Le résultat fut donc pour lui une forme purement sensuelle de l’art. Il a donné ce qu’il pouvait et ce qu’il voulait, pas une once de plus, et dans des choses exterieures même pas tant que cela. Parfois, il ne s’est même pas donné la peine de recouvrir certaines petites taches blanches sur ses tableaux, et ce au désespoir d’honnêtes propriétaires actuels — alors que d’autres les recouvrent. Mais ce défaut superficiel n’est rien de plus ou de moins que le coin effiloché d’une belle vieille tapisserie. Parfois, toute la tapisserie se réduit à la chaîne. Et même dans ce cas, nous ne pouvons lui en faire reproche, parce que le tissu est toujours beau, même s’il ne montre que quelques fils.

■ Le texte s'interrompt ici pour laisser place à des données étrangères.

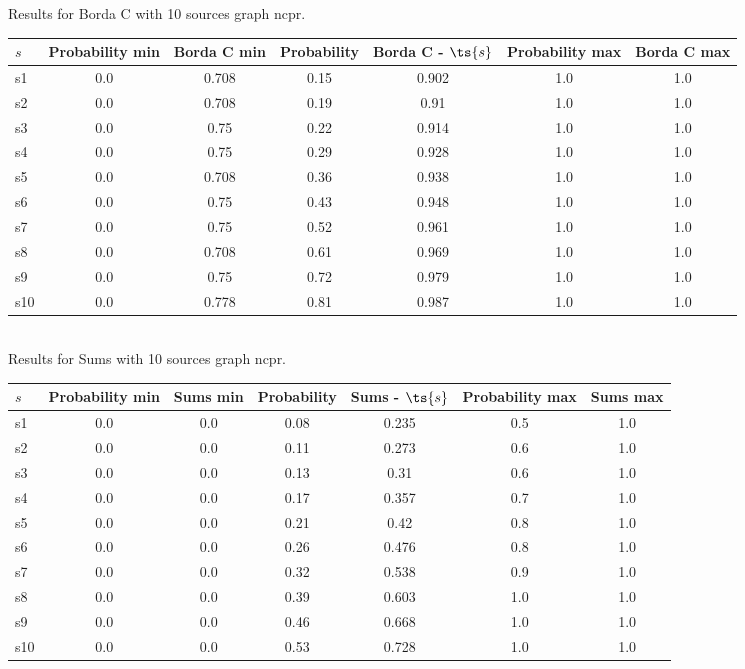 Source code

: \documentclass{article}
\begin{document}
\noindent Results for Borda C with 10 sources graph ncpr.

\noindent\begin{tabular}{|l|c|c|c|c|c|c|}
\hline
$s$& Probability min & Borda C min & Probability & Borda C - $\ts{s}$ & Probability max & Borda C max\\
\hline
s1 &0.0 & 0.708 & 0.15 & 0.902 & 1.0 & 1.0\\
\hline
s2 &0.0 & 0.708 & 0.19 & 0.91 & 1.0 & 1.0\\
\hline
s3 &0.0 & 0.75 & 0.22 & 0.914 & 1.0 & 1.0\\
\hline
s4 &0.0 & 0.75 & 0.29 & 0.928 & 1.0 & 1.0\\
\hline
s5 &0.0 & 0.708 & 0.36 & 0.938 & 1.0 & 1.0\\
\hline
s6 &0.0 & 0.75 & 0.43 & 0.948 & 1.0 & 1.0\\
\hline
s7 &0.0 & 0.75 & 0.52 & 0.961 & 1.0 & 1.0\\
\hline
s8 &0.0 & 0.708 & 0.61 & 0.969 & 1.0 & 1.0\\
\hline
s9 &0.0 & 0.75 & 0.72 & 0.979 & 1.0 & 1.0\\
\hline
s10 &0.0 & 0.778 & 0.81 & 0.987 & 1.0 & 1.0\\
\hline
\end{tabular}\\

\noindent Results for Sums with 10 sources graph ncpr.

\noindent\begin{tabular}{|l|c|c|c|c|c|c|}
\hline
$s$& Probability min & Sums min & Probability & Sums - $\ts{s}$ & Probability max & Sums max\\
\hline
s1 &0.0 & 0.0 & 0.08 & 0.235 & 0.5 & 1.0\\
\hline
s2 &0.0 & 0.0 & 0.11 & 0.273 & 0.6 & 1.0\\
\hline
s3 &0.0 & 0.0 & 0.13 & 0.31 & 0.6 & 1.0\\
\hline
s4 &0.0 & 0.0 & 0.17 & 0.357 & 0.7 & 1.0\\
\hline
s5 &0.0 & 0.0 & 0.21 & 0.42 & 0.8 & 1.0\\
\hline
s6 &0.0 & 0.0 & 0.26 & 0.476 & 0.8 & 1.0\\
\hline
s7 &0.0 & 0.0 & 0.32 & 0.538 & 0.9 & 1.0\\
\hline
s8 &0.0 & 0.0 & 0.39 & 0.603 & 1.0 & 1.0\\
\hline
s9 &0.0 & 0.0 & 0.46 & 0.668 & 1.0 & 1.0\\
\hline
s10 &0.0 & 0.0 & 0.53 & 0.728 & 1.0 & 1.0\\
\hline
\end{tabular}\\
\end{document}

Le caractère de Cezanne aurait pu le laisser dans l’ombre. Il ne lui vint pas à l’idée de signer ses tableaux, contrairement à Guys et Van Gogh, il n’a jamais donné aucun signe de vie, autrement que par ses tableaux, et encore ceux-ci ont dû lui être arrachés presque de force. Il n’est donc pas étonnant qu’il soit devenu un vieil homme avant qu’une infime partie de ses compatriotes pensent à le remarquer. Ce n’est que depuis quelques années qu’il a commencé à compter au moins dans le marché de l’art. Comme Van Gogh, il doit cette reconnaissance à la petite boutique de Vollard de la rue Laffitte, un de ces marchands remarquables comme il n’en existe qu’à Paris, qui sont parfois les meilleurs connaisseurs, ou, plutôt, qui ont un instinct artistique plus sûr que les vautours de l’art. L’événement qui a établi sa réputation a été la vente de son ami Choquet chez Petit à l’été 1899. Pendant trois chaudes après-midis au cours de la morte saison, quand il n’y avait pas âme qui vive à Paris, les acheteurs se sont battus pour ses meilleures œuvres, rassemblées avec une bizarrerie qui avait été traitée de folle peu de temps auparavant.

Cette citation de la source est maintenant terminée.